At least it wasn't traumatic. It wasn't frightening for him, or confusing, or horribly painful, though I'm sure it hurt. It wasn't a long, drawn-out illness that slowly killed him. It wasn't an agonizing episode of colic. To be honest, he was an incredibly healthy horse. Other than being footsore after trimming for the first year or so, he was always completely sound and healthy.

I'm going to miss him very, very much.

This is one of my senior pictures. Before I got the studio photos (for yearbook), we had a session out at the barn with Bailey, because he was for sale at the time and we wanted to have these pictures of him. I am very glad we took them.

This one's my favorite. It's the way we always were when I was telling him what a wonderful boy he was; hands on either side of his head, and he'd just cock his ears and stand there. Must be a horse thing, I guess.

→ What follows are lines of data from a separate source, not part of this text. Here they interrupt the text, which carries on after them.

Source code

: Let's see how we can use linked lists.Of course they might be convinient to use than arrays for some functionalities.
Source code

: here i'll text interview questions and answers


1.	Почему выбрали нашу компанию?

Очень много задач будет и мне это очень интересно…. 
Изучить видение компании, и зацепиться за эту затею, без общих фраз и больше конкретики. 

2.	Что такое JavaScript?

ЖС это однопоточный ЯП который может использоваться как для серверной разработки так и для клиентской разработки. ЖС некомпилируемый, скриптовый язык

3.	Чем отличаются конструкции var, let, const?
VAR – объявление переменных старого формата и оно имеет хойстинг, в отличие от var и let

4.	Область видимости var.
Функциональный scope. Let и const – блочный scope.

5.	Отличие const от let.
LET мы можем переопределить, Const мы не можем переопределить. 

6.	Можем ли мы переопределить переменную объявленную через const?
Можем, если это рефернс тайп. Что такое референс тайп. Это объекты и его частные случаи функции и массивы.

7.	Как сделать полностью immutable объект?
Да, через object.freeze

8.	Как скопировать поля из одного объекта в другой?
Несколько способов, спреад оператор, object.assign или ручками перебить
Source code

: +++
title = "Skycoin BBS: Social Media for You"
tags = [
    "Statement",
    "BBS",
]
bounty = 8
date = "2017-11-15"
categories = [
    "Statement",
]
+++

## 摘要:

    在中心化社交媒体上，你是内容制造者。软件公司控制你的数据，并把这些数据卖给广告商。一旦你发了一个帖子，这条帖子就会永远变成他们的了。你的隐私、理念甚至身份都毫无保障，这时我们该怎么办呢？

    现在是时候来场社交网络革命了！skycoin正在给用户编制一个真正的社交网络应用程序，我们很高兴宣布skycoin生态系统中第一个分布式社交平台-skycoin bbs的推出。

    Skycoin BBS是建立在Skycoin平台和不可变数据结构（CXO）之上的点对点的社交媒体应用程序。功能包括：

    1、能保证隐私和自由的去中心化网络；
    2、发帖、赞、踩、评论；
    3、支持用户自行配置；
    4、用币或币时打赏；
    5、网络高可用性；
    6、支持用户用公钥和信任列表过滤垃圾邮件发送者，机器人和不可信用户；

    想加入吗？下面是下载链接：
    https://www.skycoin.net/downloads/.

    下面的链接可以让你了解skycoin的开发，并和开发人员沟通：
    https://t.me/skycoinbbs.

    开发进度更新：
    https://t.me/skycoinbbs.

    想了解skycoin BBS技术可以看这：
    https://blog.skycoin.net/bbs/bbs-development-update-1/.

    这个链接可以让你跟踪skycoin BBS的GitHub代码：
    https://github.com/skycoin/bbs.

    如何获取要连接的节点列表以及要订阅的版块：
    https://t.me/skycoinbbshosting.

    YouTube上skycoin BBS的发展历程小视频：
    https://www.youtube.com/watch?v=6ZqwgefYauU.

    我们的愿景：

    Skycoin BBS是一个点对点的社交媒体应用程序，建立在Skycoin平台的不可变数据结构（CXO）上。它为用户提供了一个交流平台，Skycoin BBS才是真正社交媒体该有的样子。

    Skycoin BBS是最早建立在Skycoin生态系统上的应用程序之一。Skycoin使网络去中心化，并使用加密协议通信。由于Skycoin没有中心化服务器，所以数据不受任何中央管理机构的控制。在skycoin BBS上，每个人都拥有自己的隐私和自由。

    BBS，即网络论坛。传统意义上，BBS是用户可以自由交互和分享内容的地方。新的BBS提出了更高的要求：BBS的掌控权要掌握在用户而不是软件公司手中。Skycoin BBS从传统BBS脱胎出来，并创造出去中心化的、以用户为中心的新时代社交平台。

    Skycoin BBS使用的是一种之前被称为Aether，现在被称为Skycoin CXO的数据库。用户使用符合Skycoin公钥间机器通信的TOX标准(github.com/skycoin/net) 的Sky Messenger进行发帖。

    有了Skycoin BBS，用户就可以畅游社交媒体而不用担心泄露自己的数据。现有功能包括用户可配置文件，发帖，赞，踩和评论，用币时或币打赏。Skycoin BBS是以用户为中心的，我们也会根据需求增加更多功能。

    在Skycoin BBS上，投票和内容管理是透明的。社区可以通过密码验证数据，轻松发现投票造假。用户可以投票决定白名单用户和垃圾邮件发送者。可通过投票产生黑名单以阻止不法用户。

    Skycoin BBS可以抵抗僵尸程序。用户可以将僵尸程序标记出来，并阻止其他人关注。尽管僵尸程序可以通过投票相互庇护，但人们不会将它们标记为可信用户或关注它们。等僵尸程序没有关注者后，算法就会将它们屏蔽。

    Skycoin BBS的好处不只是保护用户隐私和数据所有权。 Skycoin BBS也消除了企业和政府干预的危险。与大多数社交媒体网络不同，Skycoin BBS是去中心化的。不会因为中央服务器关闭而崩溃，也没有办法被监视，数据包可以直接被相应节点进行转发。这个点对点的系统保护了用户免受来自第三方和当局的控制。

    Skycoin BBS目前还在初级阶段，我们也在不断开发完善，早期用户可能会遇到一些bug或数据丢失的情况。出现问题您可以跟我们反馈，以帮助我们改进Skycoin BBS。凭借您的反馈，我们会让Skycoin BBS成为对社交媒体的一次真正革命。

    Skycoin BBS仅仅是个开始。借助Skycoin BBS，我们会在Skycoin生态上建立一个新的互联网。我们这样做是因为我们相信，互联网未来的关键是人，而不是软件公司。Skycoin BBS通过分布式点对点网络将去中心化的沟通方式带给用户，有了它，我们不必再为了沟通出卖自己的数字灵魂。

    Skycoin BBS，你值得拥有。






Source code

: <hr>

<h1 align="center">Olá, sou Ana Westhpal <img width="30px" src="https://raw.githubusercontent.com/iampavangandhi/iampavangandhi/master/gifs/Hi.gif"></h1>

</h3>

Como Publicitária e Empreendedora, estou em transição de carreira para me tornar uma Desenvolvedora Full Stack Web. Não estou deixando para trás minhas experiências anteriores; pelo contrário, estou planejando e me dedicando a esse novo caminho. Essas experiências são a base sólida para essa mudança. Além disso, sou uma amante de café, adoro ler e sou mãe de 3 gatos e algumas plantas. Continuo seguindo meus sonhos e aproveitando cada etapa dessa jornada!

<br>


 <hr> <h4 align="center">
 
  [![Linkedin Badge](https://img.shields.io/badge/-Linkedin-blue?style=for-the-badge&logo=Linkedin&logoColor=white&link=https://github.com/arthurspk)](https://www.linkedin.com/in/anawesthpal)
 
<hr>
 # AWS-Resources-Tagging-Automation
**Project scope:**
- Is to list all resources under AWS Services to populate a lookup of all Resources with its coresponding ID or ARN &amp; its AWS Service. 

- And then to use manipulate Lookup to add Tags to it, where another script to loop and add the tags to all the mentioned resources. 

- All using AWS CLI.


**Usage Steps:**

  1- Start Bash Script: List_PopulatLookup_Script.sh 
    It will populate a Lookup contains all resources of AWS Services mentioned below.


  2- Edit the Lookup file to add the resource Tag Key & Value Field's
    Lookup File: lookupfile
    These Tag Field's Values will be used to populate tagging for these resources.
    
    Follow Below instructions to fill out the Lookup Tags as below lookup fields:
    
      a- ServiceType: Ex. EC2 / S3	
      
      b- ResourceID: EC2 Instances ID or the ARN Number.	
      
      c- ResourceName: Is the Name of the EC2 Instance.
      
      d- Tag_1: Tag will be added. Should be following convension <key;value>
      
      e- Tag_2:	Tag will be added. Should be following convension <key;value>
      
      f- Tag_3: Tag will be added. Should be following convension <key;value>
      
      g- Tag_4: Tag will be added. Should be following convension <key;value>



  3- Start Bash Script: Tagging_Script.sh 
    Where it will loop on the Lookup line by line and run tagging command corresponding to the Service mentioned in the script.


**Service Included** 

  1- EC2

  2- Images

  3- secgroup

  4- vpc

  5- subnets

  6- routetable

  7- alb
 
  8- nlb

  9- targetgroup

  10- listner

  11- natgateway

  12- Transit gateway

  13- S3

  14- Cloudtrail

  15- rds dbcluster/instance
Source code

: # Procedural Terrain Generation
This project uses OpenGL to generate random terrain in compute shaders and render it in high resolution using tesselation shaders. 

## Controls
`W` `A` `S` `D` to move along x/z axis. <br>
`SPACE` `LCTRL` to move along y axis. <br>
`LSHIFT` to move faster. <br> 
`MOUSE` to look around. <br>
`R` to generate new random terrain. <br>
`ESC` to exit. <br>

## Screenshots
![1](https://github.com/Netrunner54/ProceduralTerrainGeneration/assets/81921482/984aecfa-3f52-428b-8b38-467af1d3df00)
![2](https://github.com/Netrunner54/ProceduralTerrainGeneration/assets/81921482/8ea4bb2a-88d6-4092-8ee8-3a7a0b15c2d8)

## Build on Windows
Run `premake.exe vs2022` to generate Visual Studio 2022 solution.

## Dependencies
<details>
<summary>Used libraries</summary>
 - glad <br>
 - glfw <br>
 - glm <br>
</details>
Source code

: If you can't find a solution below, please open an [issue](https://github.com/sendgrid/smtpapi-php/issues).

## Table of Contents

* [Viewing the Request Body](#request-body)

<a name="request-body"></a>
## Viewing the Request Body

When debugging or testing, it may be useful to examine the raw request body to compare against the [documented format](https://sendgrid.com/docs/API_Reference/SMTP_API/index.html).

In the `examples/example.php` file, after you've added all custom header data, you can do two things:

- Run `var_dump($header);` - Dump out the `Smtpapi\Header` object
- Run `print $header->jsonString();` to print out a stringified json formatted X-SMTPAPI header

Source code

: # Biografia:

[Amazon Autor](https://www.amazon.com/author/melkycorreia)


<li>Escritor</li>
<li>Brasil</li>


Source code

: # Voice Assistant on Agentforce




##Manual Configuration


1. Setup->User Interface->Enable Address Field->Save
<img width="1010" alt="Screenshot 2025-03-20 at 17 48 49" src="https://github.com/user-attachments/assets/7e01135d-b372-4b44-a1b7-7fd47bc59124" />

As Vonnegut would say -- so it goes.


damsel78 said...

Please accept my sincere condolences on the loss of Bailey. You're right, it could have been much worse. Nontheless, it hurts. I can imagine it came as quite a shock.
I never post, but read as often as you write.

Leah Fry said...

I am so SO sorry, There's really nothing else to say but that.

Mike said...

I too found it incredibly ironic that you'd written such a poignant tribute to your last ride on Bailey the day before his last day. That brought a tear to my eye as I read it Monday morning; especially knowing the horrible news we had for you yesterday afternoon.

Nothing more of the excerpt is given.